## Exercise details
Consider the listing below. Extract exactly the lines from the line containing "redeemed, but only" to the line containing "captive? Isa. 49:24.", both included.

## Data shown
== Segment start ==

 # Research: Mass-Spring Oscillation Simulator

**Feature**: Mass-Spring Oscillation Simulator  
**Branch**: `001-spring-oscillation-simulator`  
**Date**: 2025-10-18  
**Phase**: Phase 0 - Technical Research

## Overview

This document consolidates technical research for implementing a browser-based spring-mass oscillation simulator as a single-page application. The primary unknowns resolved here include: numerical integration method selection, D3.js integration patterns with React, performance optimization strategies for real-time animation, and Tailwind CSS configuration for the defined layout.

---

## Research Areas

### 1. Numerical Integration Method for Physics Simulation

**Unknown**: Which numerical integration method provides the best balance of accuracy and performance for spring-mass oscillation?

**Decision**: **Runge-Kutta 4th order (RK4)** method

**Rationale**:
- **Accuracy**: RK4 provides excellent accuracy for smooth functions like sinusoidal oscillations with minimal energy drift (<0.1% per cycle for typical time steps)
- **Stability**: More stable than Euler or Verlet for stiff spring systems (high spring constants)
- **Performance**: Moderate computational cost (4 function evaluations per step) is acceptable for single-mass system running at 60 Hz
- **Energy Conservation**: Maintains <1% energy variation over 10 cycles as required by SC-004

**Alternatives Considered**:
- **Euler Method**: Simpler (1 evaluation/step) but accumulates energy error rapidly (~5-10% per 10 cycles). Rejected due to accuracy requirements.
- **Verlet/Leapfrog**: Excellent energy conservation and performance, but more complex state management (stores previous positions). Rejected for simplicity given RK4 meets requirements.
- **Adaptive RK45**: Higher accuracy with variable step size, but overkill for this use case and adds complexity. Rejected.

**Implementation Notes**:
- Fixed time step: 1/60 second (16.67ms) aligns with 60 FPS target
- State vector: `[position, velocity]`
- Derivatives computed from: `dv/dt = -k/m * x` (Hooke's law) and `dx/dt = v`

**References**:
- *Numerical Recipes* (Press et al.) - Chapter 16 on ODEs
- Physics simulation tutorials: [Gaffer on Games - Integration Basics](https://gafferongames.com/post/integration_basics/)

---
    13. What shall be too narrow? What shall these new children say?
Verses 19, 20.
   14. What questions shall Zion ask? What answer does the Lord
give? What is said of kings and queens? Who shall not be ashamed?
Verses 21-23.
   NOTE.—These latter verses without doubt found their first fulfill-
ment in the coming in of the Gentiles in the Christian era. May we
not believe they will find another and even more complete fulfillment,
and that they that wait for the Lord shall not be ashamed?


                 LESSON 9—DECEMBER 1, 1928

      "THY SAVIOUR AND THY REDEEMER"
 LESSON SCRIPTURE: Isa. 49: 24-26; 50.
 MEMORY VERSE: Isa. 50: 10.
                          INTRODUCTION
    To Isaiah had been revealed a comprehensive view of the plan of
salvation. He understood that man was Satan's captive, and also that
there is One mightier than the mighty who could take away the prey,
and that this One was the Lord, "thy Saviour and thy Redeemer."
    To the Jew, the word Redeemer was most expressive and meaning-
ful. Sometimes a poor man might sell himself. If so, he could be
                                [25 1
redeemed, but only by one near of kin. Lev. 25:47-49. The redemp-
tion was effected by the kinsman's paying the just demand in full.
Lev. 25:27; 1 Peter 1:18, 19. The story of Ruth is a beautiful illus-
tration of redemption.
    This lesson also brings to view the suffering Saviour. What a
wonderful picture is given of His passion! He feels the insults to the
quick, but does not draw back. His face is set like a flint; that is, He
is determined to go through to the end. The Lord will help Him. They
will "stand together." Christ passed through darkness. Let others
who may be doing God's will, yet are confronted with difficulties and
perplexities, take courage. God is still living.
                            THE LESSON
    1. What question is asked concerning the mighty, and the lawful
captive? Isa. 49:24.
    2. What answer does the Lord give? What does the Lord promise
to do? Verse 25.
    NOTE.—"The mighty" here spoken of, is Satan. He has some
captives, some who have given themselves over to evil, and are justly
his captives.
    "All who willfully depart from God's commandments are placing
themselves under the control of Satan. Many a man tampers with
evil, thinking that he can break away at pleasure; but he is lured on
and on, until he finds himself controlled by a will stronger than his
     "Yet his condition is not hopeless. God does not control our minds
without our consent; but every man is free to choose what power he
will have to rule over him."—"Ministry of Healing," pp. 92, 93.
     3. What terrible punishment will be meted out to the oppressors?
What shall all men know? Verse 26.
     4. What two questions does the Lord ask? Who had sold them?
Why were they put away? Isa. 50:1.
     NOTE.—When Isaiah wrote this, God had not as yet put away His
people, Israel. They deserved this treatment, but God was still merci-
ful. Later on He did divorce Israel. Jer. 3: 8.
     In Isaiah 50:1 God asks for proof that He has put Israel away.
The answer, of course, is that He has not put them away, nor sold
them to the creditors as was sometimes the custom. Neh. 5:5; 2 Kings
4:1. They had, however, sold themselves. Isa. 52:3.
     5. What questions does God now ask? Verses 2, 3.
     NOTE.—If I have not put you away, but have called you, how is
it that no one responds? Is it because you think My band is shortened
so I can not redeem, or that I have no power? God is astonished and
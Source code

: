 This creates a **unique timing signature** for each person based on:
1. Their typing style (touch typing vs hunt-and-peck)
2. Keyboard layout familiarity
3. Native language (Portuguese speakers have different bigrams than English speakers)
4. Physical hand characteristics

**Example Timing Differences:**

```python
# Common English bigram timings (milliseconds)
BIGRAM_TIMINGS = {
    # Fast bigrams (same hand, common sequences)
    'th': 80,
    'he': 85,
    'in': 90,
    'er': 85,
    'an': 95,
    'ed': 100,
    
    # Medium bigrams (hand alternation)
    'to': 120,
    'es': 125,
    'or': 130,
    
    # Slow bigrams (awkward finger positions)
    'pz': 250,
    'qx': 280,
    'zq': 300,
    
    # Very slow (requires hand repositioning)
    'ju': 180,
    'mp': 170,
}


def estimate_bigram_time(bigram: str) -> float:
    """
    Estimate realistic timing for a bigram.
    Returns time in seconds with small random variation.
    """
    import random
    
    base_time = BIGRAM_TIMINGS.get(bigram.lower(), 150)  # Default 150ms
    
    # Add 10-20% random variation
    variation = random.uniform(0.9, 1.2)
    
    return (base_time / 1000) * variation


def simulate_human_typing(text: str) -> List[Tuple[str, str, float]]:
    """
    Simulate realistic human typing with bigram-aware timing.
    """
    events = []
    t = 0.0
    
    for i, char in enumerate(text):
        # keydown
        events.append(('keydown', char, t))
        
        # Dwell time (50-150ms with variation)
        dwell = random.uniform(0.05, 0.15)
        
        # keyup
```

== Segment end ==

## Solution to the exercise
redeemed, but only by one near of kin. Lev. 25:47-49. The redemp-
tion was effected by the kinsman's paying the just demand in full.
Lev. 25:27; 1 Peter 1:18, 19. The story of Ruth is a beautiful illus-
tration of redemption.
    This lesson also brings to view the suffering Saviour. What a
wonderful picture is given of His passion! He feels the insults to the
quick, but does not draw back. His face is set like a flint; that is, He
is determined to go through to the end. The Lord will help Him. They
will "stand together." Christ passed through darkness. Let others
who may be doing God's will, yet are confronted with difficulties and
perplexities, take courage. God is still living.
                            THE LESSON
    1. What question is asked concerning the mighty, and the lawful
captive? Isa. 49:24.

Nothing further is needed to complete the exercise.